* What needs to be done
Scan the lines below for the word "combination". Copy each line you find it in.
══════════
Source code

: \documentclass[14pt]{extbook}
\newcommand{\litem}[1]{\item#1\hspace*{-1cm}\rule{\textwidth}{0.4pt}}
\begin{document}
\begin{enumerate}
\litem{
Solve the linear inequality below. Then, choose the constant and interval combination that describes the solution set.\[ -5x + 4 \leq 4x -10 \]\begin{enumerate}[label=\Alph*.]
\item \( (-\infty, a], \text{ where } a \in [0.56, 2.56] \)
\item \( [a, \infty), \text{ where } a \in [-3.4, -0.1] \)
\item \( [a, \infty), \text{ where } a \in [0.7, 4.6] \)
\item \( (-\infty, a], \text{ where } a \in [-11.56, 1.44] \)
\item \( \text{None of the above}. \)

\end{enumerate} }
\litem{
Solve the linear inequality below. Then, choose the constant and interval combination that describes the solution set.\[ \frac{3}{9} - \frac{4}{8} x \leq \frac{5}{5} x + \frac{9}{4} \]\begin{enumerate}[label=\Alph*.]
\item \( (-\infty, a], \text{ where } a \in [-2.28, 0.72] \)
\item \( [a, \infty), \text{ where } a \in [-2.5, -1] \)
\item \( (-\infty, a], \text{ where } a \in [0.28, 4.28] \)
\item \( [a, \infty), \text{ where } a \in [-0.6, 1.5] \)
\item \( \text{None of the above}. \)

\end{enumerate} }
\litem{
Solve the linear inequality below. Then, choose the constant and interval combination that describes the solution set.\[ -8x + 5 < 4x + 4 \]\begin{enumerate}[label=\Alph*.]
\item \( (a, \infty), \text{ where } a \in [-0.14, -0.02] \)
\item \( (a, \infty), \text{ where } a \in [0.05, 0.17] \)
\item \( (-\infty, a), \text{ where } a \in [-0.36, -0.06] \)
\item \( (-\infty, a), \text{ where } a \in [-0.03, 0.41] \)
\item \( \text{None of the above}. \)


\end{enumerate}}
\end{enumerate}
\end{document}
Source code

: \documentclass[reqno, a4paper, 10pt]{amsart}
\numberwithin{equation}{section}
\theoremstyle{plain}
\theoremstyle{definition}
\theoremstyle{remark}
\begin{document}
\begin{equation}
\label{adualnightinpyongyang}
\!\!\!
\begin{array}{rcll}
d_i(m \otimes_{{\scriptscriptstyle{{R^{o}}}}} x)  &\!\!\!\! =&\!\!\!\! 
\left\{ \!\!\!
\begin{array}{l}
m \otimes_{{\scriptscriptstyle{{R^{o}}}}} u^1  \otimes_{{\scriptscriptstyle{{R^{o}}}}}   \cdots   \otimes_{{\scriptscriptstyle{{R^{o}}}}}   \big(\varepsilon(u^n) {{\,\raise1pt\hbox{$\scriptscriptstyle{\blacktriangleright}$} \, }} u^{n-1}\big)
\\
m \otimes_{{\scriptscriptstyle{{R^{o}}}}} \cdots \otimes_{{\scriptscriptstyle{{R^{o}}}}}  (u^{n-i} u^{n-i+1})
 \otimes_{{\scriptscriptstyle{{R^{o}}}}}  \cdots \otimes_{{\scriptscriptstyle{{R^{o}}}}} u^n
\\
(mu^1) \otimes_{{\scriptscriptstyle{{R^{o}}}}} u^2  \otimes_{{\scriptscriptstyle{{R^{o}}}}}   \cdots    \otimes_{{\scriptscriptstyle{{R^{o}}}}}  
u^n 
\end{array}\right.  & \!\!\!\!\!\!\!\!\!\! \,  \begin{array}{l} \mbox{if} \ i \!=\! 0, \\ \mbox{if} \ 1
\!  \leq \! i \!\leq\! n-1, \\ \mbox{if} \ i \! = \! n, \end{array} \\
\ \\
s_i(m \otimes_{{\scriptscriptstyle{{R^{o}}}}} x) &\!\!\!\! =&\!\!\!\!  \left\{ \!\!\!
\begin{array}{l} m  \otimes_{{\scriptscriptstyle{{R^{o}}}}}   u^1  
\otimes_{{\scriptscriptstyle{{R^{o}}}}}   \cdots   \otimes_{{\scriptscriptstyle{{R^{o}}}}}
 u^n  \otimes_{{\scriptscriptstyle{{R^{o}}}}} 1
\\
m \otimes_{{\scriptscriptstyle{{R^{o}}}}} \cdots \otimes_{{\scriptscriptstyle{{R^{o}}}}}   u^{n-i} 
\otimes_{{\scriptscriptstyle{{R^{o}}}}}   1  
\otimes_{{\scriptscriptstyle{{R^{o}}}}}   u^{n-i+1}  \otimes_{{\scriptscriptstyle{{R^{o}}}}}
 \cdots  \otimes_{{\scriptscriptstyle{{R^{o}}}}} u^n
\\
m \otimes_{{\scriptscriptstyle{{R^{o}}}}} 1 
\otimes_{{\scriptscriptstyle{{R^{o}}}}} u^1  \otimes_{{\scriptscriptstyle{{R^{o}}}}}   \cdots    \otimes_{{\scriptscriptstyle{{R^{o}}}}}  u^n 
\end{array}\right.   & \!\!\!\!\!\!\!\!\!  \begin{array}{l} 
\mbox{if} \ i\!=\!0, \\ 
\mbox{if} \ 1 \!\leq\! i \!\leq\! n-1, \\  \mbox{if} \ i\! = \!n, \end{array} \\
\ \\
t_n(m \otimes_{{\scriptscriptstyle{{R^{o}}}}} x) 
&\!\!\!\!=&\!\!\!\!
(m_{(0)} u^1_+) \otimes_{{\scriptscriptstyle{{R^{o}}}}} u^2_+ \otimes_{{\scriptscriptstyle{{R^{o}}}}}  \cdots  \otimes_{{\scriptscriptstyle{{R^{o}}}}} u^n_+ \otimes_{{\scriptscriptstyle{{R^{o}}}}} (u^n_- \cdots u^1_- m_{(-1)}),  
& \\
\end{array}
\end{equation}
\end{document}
══════════
* Solution
Solve the linear inequality below. Then, choose the constant and interval combination that describes the solution set.\[ -5x + 4 \leq 4x -10 \]\begin{enumerate}[label=\Alph*.]
Solve the linear inequality below. Then, choose the constant and interval combination that describes the solution set.\[ \frac{3}{9} - \frac{4}{8} x \leq \frac{5}{5} x + \frac{9}{4} \]\begin{enumerate}[label=\Alph*.]
Solve the linear inequality below. Then, choose the constant and interval combination that describes the solution set.\[ -8x + 5 < 4x + 4 \]\begin{enumerate}[label=\Alph*.]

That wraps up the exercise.